Saved data entries
◆ ◆ ◆ ◆ ◆
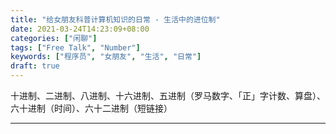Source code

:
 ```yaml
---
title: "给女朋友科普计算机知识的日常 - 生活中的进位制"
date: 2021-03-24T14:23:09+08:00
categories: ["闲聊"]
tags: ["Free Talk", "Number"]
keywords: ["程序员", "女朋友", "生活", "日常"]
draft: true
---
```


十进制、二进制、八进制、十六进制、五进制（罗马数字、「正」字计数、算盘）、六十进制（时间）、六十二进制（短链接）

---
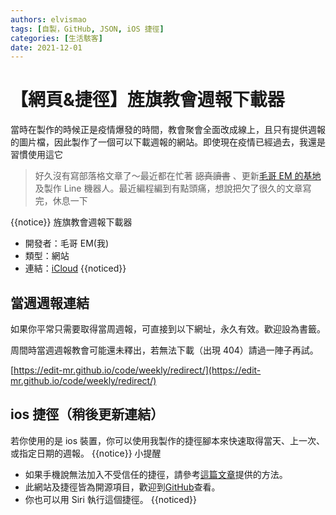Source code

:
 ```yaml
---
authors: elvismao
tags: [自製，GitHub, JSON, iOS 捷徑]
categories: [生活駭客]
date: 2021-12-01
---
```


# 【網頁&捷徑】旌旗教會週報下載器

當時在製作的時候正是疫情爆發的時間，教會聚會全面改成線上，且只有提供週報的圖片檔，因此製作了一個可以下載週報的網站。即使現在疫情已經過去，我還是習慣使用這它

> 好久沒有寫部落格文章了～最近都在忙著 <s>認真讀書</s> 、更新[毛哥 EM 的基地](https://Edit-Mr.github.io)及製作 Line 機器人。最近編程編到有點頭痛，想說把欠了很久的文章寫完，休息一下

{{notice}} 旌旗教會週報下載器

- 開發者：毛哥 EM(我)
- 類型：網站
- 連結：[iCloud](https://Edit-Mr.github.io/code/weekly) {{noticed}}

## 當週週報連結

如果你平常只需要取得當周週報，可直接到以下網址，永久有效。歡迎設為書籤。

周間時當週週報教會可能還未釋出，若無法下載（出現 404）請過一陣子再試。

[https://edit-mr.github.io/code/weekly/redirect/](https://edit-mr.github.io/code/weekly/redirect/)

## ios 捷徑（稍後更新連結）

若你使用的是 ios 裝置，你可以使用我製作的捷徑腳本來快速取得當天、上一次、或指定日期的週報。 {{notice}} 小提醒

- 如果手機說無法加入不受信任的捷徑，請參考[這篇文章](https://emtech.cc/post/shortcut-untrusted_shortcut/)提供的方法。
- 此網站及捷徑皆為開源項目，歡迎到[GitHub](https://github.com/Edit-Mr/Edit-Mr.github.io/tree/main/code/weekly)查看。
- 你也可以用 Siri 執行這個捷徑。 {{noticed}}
◆ ◆ ◆ ◆ ◆
*EXERCISE REQUIREMENTS*. A precise copy of each record, with the images removed, should be output.

*EXPECTED ANSWER*.
Source code

:
 ```yaml
---
title: "给女朋友科普计算机知识的日常 - 生活中的进位制"
date: 2021-03-24T14:23:09+08:00
categories: ["闲聊"]
tags: ["Free Talk", "Number"]
keywords: ["程序员", "女朋友", "生活", "日常"]
draft: true
---
```


十进制、二进制、八进制、十六进制、五进制（罗马数字、「正」字计数、算盘）、六十进制（时间）、六十二进制（短链接）

---
Source code

:
 ```yaml
---
authors: elvismao
tags: [自製，GitHub, JSON, iOS 捷徑]
categories: [生活駭客]
date: 2021-12-01
---
```


# 【網頁&捷徑】旌旗教會週報下載器

當時在製作的時候正是疫情爆發的時間，教會聚會全面改成線上，且只有提供週報的圖片檔，因此製作了一個可以下載週報的網站。即使現在疫情已經過去，我還是習慣使用這它

> 好久沒有寫部落格文章了～最近都在忙著 <s>認真讀書</s> 、更新[毛哥 EM 的基地](https://Edit-Mr.github.io)及製作 Line 機器人。最近編程編到有點頭痛，想說把欠了很久的文章寫完，休息一下

{{notice}} 旌旗教會週報下載器

- 開發者：毛哥 EM(我)
- 類型：網站
- 連結：[iCloud](https://Edit-Mr.github.io/code/weekly) {{noticed}}

## 當週週報連結

如果你平常只需要取得當周週報，可直接到以下網址，永久有效。歡迎設為書籤。

周間時當週週報教會可能還未釋出，若無法下載（出現 404）請過一陣子再試。

[https://edit-mr.github.io/code/weekly/redirect/](https://edit-mr.github.io/code/weekly/redirect/)

## ios 捷徑（稍後更新連結）

若你使用的是 ios 裝置，你可以使用我製作的捷徑腳本來快速取得當天、上一次、或指定日期的週報。 {{notice}} 小提醒

- 如果手機說無法加入不受信任的捷徑，請參考[這篇文章](https://emtech.cc/post/shortcut-untrusted_shortcut/)提供的方法。
- 此網站及捷徑皆為開源項目，歡迎到[GitHub](https://github.com/Edit-Mr/Edit-Mr.github.io/tree/main/code/weekly)查看。
- 你也可以用 Siri 執行這個捷徑。 {{noticed}}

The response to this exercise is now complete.